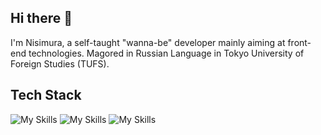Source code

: ## Hi there 👋
I'm Nisimura, a self-taught "wanna-be" developer mainly aiming at front-end technologies. Magored in Russian Language in Tokyo University of Foreign Studies (TUFS).

## Tech Stack
![My Skills](https://skillicons.dev/icons?i=ts,js,html,css&theme=dark&perline=4)
![My Skills](https://skillicons.dev/icons?i=react,nextjs,nodejs,electron&theme=dark&perline=4)
![My Skills](https://skillicons.dev/icons?i=prisma,postgres,mongodb&theme=dark&perline=4)


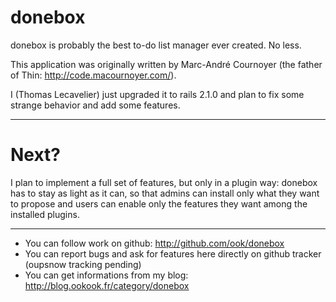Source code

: donebox
=======

donebox is probably the best to-do list manager ever created. No less.

This application was originally written by Marc-André Cournoyer (the father of Thin: http://code.macournoyer.com/).

I (Thomas Lecavelier) just upgraded it to rails 2.1.0 and plan to fix some strange behavior and add some features.

-------

Next?
=====

I plan to implement a full set of features, but only in a plugin way: donebox has to stay as light as it can, so that admins can install only what they want to propose and users can enable only the features they want among the installed plugins.

-------

- You can follow work on github: http://github.com/ook/donebox
- You can report bugs and ask for features here directly on github tracker (oupsnow tracking pending)
- You can get informations from my blog: http://blog.ookook.fr/category/donebox
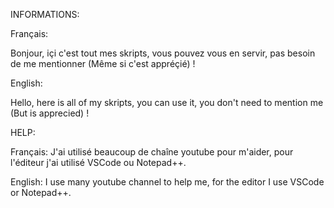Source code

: INFORMATIONS:

Français:

Bonjour, içi c'est tout mes skripts, vous pouvez vous en servir, pas besoin de me mentionner (Même si c'est appréçié) !

English:

Hello, here is all of my skripts, you can use it, you don't need to mention me (But is apprecied) !

HELP:

Français:
J'ai utilisé beaucoup de chaîne youtube pour m'aider, pour l'éditeur j'ai utilisé VSCode ou Notepad++.

English:
I use many youtube channel to help me, for the editor I use VSCode or Notepad++.
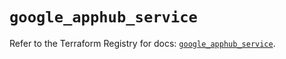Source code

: # `google_apphub_service`

Refer to the Terraform Registry for docs: [`google_apphub_service`](https://registry.terraform.io/providers/hashicorp/google-beta/5.42.0/docs/resources/google_apphub_service).
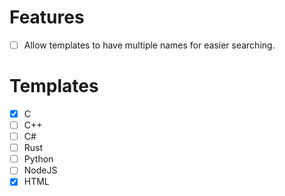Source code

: # Features
- [ ] Allow templates to have multiple names for easier searching.

# Templates
- [X] C
- [ ] C++
- [ ] C#
- [ ] Rust
- [ ] Python
- [ ] NodeJS
- [x] HTML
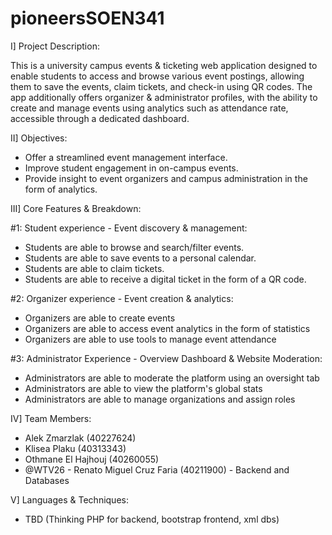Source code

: # pioneersSOEN341

  I] Project Description:

This is a university campus events & ticketing web application designed to enable students to access and browse various event postings, allowing them to save the events, claim tickets,
and check-in using QR codes. The app additionally offers organizer & administrator profiles, with the ability to create and manage events using analytics such as attendance rate, accessible through a
dedicated dashboard.

 II] Objectives:

- Offer a streamlined event management interface.
- Improve student engagement in on-campus events.
- Provide insight to event organizers and campus administration in the form of analytics. 


III] Core Features & Breakdown:

#1: Student experience - Event discovery & management:
   - Students are able to browse and search/filter events.
   - Students are able to save events to a personal calendar.
   - Students are able to claim tickets.
   - Students are able to receive a digital ticket in the form of a QR code.

#2: Organizer experience - Event creation & analytics:

   - Organizers are able to create events
   - Organizers are able to access event analytics in the form of statistics
   - Organizers are able to use tools to manage event attendance

#3: Administrator Experience - Overview Dashboard & Website Moderation:

   - Administrators are able to moderate the platform using an oversight tab
   - Administrators are able to view the platform's global stats
   - Administrators are able to manage organizations and assign roles

IV] Team Members:

   - Alek Zmarzlak (40227624)
   - Klisea Plaku (40313343)
   - Othmane El Hajhouj (40260055)
   - @WTV26 - Renato Miguel Cruz Faria (40211900) - Backend and Databases

V] Languages & Techniques:
  - TBD (Thinking PHP for backend, bootstrap frontend, xml dbs)
    

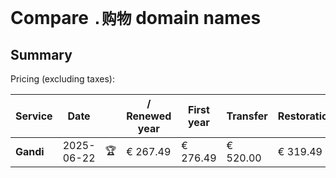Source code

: # Compare `.购物` domain names

## Summary

Pricing (excluding taxes):

| Service | Date |  | / Renewed year | First year | Transfer | Restoration |
|--|--|--|--|--|--|--|
| **Gandi** | 2025-06-22 | 🏆 | € 267.49 | € 276.49 | € 520.00 | € 319.49 |
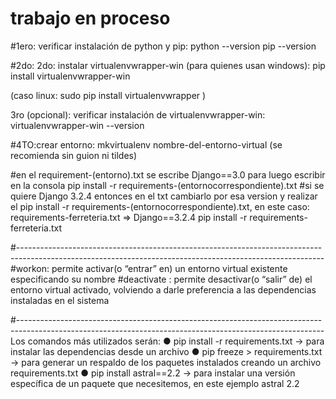 # trabajo en proceso 

#1ero: verificar instalación de python y pip:
python --version
pip --version

#2do: 2do: instalar virtualenvwrapper-win (para quienes usan windows):
pip install virtualenvwrapper-win

(caso linux: sudo pip install virtualenvwrapper )

3ro (opcional): verificar instalación de virtualenvwrapper-win:    
virtualenvwrapper-win --version

#4TO:crear entorno:  mkvirtualenv nombre-del-entorno-virtual (se recomienda sin guion ni tildes)

#en el requirement-(entorno).txt  se escribe Django==3.0  para luego escribir en la consola pip install -r requirements-(entornocorrespondiente).txt
#si se quiere Django 3.2.4 entonces en el txt cambiarlo por esa version y realizar el pip install -r requirements-(entornocorrespondiente).txt, en este caso: 
requirements-ferreteria.txt  => Django==3.2.4
pip install -r requirements-ferreteria.txt

#----------------------------------------------------------------------------------------------------------------------------------------------------------
#workon: permite activar(o “entrar” en) un entorno virtual existente especificando su
nombre
#deactivate : permite desactivar(o “salir” de) el entorno virtual activado, volviendo a darle
preferencia a las dependencias instaladas en el sistema

#----------------------------------------------------------------------------------------------------------------------------------------------------------
Los comandos más utilizados serán:
● pip install -r requirements.txt -> para instalar las dependencias desde un archivo
● pip freeze > requirements.txt -> para generar un respaldo de los paquetes instalados creando un
archivo requirements.txt
● pip install astral==2.2 -> para instalar una versión específica de un paquete que necesitemos, en
este ejemplo astral 2.2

****

### [Your task]
Show the lines of the listing above with "This".

### [Task answer]
This application was originally written by Marc-André Cournoyer (the father of Thin: http://code.macournoyer.com/).
This is a university campus events & ticketing web application designed to enable students to access and browse various event postings, allowing them to save the events, claim tickets,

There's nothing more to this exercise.